- Megna in the Star Trek: The Original Series episode "Miri" (1966)
- Born: John Anthony Megna November 9, 1952 Queens, New York, U.S.
- Died: September 5, 1995 (aged 42) Los Angeles, California, U.S.
- Occupations: Actor; director; teacher;
- Years active: 1959–1984
- Known for: To Kill a Mockingbird
- Relatives: Connie Stevens (half-sister)

= John Megna =

American actor (1952–1995)

John Anthony Megna (November 9, 1952 - September 5, 1995) was an American actor, director and teacher. His best-known role is that of Dill in the film To Kill a Mockingbird (1962).

==Early life==
John Anthony Megna was born in Ozone Park, Queens, New York, to Ralph W. Megna, a pharmacist, and Eleanor McGinley, a one-time nightclub singer. He was a half-brother of Connie Stevens through their mother, and an ex-brother-in-law of Eddie Fisher, both famous singers. He attended Holy Cross High School in Flushing, Queens.

==Career==
At age 6, Megna made his acting debut in Frank Loesser's Broadway musical Greenwillow. At 7, he starred in All the Way Home, an adaptation of James Agee's novel about the effect of a father's death on his family. This led to his being cast as Charles Baker "Dill" Harris in the 1962 film To Kill a Mockingbird.

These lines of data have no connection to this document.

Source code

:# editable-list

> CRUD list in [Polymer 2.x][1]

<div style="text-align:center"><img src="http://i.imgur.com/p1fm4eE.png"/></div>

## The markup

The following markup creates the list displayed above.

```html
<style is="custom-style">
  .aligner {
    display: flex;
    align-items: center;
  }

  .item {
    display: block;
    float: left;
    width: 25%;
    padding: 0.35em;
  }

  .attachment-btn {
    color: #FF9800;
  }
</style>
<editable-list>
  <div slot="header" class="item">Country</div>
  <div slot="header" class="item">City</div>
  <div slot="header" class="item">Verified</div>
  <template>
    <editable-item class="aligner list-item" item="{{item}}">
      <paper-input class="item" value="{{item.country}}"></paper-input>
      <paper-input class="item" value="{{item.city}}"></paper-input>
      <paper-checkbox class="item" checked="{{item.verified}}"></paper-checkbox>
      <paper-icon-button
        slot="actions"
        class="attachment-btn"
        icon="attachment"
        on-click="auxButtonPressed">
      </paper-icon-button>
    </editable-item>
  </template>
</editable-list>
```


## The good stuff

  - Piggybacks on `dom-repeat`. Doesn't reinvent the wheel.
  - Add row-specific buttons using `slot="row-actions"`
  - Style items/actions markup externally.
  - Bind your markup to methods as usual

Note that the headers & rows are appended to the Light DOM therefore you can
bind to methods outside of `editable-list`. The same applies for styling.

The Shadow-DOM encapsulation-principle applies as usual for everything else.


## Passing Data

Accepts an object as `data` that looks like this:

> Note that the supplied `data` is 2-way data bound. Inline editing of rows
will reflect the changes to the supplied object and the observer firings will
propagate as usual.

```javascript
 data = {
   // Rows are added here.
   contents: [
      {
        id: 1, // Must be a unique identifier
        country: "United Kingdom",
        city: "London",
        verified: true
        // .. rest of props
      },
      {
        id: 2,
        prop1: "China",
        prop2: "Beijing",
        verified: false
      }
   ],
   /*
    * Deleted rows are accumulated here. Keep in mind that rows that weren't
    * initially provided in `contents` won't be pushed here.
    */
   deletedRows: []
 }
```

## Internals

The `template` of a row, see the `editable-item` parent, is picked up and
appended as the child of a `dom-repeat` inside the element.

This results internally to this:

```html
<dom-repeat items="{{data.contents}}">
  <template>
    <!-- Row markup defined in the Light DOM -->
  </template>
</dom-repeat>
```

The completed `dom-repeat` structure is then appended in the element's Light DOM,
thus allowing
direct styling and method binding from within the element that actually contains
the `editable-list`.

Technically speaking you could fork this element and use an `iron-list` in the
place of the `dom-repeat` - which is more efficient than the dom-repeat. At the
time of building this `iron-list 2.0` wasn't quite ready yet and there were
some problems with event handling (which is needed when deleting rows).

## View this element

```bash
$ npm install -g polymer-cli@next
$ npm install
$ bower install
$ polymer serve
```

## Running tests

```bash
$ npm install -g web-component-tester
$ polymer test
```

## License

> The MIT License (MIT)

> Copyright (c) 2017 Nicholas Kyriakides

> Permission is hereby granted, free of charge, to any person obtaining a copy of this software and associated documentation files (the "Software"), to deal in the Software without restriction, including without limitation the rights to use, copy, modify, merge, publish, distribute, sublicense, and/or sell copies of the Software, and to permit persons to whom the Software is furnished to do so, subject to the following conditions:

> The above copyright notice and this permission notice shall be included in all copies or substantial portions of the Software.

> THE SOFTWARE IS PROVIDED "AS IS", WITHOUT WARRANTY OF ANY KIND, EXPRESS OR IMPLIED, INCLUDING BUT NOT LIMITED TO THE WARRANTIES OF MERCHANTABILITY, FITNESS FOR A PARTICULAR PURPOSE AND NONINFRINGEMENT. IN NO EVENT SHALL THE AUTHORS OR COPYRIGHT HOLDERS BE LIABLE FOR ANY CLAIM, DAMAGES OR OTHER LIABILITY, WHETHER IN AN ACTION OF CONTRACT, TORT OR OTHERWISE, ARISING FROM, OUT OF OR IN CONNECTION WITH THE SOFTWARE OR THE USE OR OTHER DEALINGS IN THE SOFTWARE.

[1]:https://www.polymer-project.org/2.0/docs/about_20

The character was based on writer Truman Capote, a childhood friend and later associate of Harper Lee, the author of the original novel.

Megna appeared in many television programs throughout the 1960s and 1970s; he portrayed a near-blind child in the Naked City episode "A Horse Has a Big Head - Let Him Worry!", one of the "Onlies" in the Star Trek: The Original Series episode "Miri", Stephan in I Spy (1967), and Little Adam in the NASA-produced animated shorts The Big World of Little Adam.

His other film appearances include Hush...Hush, Sweet Charlotte (1964), The Godfather: Part II (1974), The Boy in the Plastic Bubble (1976) with John Travolta, and Go Tell the Spartans (1978) with Burt Lancaster. He also acted in two films starring Burt Reynolds and directed by Hal Needham: Smokey and the Bandit II (1980) and The Cannonball Run (1981).

==Later career==
Megna graduated from Cornell University as a performing arts major.

As an adult, he turned to directing plays. He was the founding director of L.A. Arts, a nonprofit theater group in Los Angeles. He later became a high school English, Spanish, and history teacher, and he last taught at James Monroe High School in North Hills, California. He also taught Honors English at Hollenbeck Junior High in Boyle Heights.

==Personal life and death==
Megna was openly gay. He died from AIDS-related complications on September 5, 1995, at Midway Hospital in Los Angeles, at the age of 42.

==Television==

- Naked City (1962) (Season 4 Episode 10: "A Horse Has a Big Head - Let Him Worry!") - Harold Denton
- The Alfred Hitchcock Hour (1964) (Season 2 Episode 13: "The Magic Shop") - Richard Anthony 'Tony' Grainger
- Star Trek: The Original Series (1966) (Season 1 Episode 8: "Miri") - Little Boy
- Police Woman (1975) (Season 2 Episode 2: "The Score") - Hooper
- Police Woman (1977) (Season 3 Episode 13: "Night of the Full Moon") - Stan
- Police Woman (1977) (Season 4 Episode 5: "Screams") - Jackson
- Police Woman (1977) (Season 4 Episode 8: "Death Game") - Punk Leader
- Skag (1980) (Pilot Episode)
- The Mogul (1984)

==Filmography==

- To Kill a Mockingbird (1962) - Dill Harris
- Hush… Hush, Sweet Charlotte (1964) - New Boy
- Blindfold (1966) - Mario Vincenti
- The Godfather Part II (1974) - Young Hyman Roth (uncredited)
- The Boy in the Plastic Bubble (1976) (TV Movie) - Smith
- I Want to Keep My Baby (1976) (TV Movie) - Andy
- Another Man, Another Chance (1977) - Loser in Saloon (uncredited)
- Go Tell the Spartans (1978) - Corporal Ackley
- Sunnyside (1979) - B.B.
- Butch and Sundance: The Early Days (1979) - Outlaw
- Smokey and the Bandit II (1980) - P.T.